Reaching for your morning coffee may feel like the simplest task of your day, but a new study led by York University Professor Doug Crawford reveals it relies on a critical brain mechanism that matches vision to action.
Left: Doug Crawford
"What we’ve found is the key place in the brain where you go from the visual map to the motor map," said Crawford, professor of psychology and York’s Canada Research Chair in Visual-Motor Neuroscience at York’s Centre for Vision Research. "Normally it’s hard to draw a firm line between these two stages. We made this line clear by measuring brain activity while people looked through optical prism lenses that reverse vision left-for-right. Our results are useful for stroke rehabilitation and might also help us to understand why some dyslexic people have trouble distinguishing left from right."
The study, published online in the journal Cerebral Cortex on Wednesday, Jan. 10, is a collaborative effort between Crawford and other scientists working at York and the University of Western Ontario*. It answers a question that has vexed scientists and surgeons for years: Where in the brain does visual perception stop and control of movement begin?
Doctors understand that damage to the visual cortex – located at the back of the head – produces fairly basic deficits in the visual map. And they know that damage to the primary motor cortex – located near the top of the head – produces problems with controlling muscles. However, it’s much harder to understand damage to the intermediate area of the brain called the parietal cortex. Damage to the parietal cortex results in strange deficits: a stroke patient with right parietal damage may, for example, completely ignore left visual space or have problems reaching to the left.
"For years, neurologists, neurosurgeons and neuropsychologists have wondered if this is a problem with vision or movement," said Crawford.
To test this, Crawford’s team used a brain imaging technology called Functional Magnetic Resonance Imaging (fMRI) to locate a parietal area that only "lights up" when subjects point or reach toward visual targets. Then they trained subjects to point while looking through reversing prisms. Under normal circumstances, the left parietal reach region is activated when a person points to a target on the right. The question posed by the research team was what would happen in the brain after participants had adapted to the reversing prism?

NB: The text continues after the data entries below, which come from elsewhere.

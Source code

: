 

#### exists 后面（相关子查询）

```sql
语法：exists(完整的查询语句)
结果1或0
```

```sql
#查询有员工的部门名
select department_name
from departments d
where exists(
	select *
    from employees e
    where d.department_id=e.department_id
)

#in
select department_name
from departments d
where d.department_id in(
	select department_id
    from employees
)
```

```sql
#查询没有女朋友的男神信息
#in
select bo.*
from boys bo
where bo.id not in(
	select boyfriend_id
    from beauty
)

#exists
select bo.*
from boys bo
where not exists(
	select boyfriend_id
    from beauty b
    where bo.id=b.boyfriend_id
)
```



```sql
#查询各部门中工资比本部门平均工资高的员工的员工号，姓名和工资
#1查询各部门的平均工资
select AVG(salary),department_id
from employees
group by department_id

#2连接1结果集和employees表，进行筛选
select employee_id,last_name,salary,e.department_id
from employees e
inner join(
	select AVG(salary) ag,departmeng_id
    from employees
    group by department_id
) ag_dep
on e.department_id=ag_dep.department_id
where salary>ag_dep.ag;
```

The study found that after prism adaptation, the left parietal cortex was no longer activated for rightward pointing – it was now activated for pointing to the left. In other words, even though the region is just activated for reaching, it also cares about where you see the object (which was reversed with the prism). This shows that the parietal cortex does not code vision or movement per se, said Crawford, but rather something in between like the visual goal for a movement.
Crawford is now using the study results in collaboration with Toronto-based doctors to better understand the symptoms of stroke patients with damage to the parietal cortex and to rehabilitate these patients.
*The study, "Human parietal ‘reach region’ primarily encodes intrinsic visual direction, not extrinsic movement direction, in a visual-motor dissociation task," was a collaborative effort by principal investigator Crawford, University of Mexico Professor Juan Fernandez-Ruiz (while visiting York), York Professor Joseph De Souza, and University of Western Ontario researchers Herbert Goltz and Tutis Vilis.